◆ Task details
Throughout the material below, how many lines include the string "Será"? Reply with only the number.
Segment Start: Task data
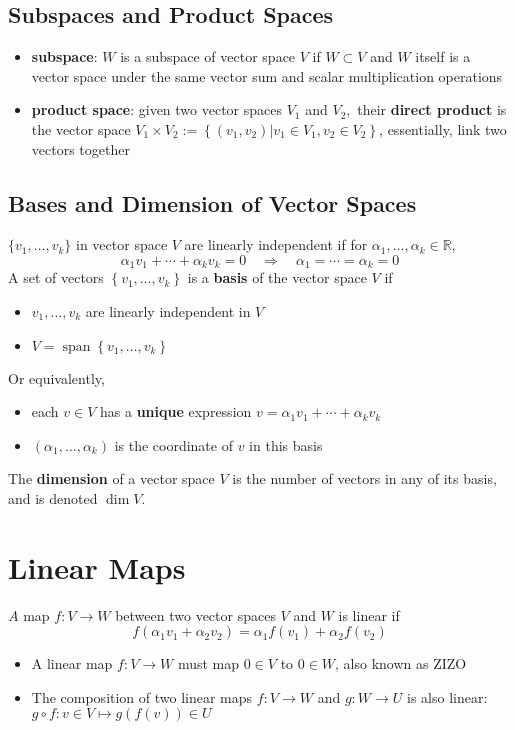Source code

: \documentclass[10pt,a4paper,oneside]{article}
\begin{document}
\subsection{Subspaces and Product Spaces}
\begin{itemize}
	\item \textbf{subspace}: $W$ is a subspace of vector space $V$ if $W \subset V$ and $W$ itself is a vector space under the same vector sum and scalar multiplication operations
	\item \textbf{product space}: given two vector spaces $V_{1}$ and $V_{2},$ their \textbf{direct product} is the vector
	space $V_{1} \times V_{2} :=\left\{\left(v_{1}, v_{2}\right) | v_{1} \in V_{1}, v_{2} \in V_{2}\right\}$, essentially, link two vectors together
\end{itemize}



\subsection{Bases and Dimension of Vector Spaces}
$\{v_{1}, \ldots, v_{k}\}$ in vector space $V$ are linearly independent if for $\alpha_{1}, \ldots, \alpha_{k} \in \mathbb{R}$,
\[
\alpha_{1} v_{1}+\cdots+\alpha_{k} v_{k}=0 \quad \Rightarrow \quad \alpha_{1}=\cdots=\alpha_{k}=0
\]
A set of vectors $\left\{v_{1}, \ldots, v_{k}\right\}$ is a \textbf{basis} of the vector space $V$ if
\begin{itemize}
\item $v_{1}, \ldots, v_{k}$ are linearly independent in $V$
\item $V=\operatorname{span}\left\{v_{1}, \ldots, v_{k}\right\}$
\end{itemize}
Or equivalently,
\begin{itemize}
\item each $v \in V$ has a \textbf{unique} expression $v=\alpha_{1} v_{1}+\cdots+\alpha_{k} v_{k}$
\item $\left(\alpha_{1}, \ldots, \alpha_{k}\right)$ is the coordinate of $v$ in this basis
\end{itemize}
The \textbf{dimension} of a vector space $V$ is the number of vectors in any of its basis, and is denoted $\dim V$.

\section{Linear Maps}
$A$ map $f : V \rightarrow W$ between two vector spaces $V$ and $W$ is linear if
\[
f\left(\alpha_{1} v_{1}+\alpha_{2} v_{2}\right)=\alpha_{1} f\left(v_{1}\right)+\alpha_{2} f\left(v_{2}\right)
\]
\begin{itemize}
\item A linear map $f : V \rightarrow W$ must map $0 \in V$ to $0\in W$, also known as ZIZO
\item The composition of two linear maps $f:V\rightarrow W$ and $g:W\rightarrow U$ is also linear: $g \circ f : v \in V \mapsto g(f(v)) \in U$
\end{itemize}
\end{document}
Segment End: Task data
Segment Start: Task data
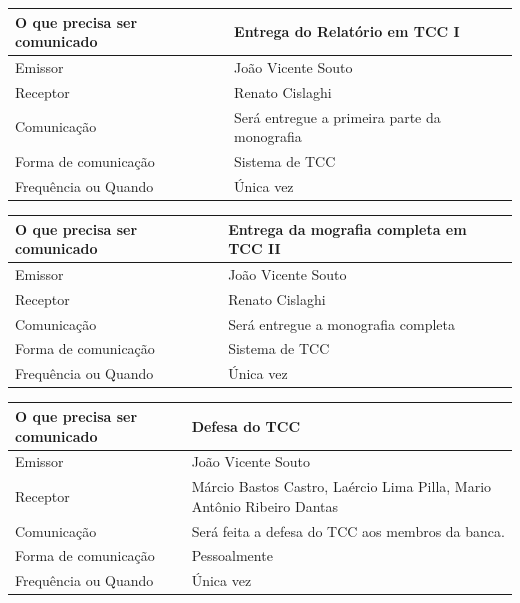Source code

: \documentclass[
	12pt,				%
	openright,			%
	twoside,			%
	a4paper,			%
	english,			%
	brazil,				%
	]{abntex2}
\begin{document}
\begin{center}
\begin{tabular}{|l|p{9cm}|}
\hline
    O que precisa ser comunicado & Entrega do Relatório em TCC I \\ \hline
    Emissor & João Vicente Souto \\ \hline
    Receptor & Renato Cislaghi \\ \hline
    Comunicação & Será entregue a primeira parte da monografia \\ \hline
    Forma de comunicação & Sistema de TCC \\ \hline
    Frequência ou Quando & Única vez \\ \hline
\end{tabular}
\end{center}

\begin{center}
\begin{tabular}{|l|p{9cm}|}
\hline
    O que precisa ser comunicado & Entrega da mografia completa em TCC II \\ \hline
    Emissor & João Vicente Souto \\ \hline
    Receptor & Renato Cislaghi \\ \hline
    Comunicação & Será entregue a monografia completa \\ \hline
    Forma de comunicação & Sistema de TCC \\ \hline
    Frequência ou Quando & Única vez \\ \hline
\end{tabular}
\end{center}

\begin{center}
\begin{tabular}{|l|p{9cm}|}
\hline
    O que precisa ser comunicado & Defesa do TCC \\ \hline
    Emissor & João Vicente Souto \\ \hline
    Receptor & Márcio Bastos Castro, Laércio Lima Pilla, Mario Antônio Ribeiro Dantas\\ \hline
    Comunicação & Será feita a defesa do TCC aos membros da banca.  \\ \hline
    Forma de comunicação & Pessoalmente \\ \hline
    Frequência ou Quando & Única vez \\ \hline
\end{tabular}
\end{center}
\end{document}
Segment End: Task data
◆ Result for this task
3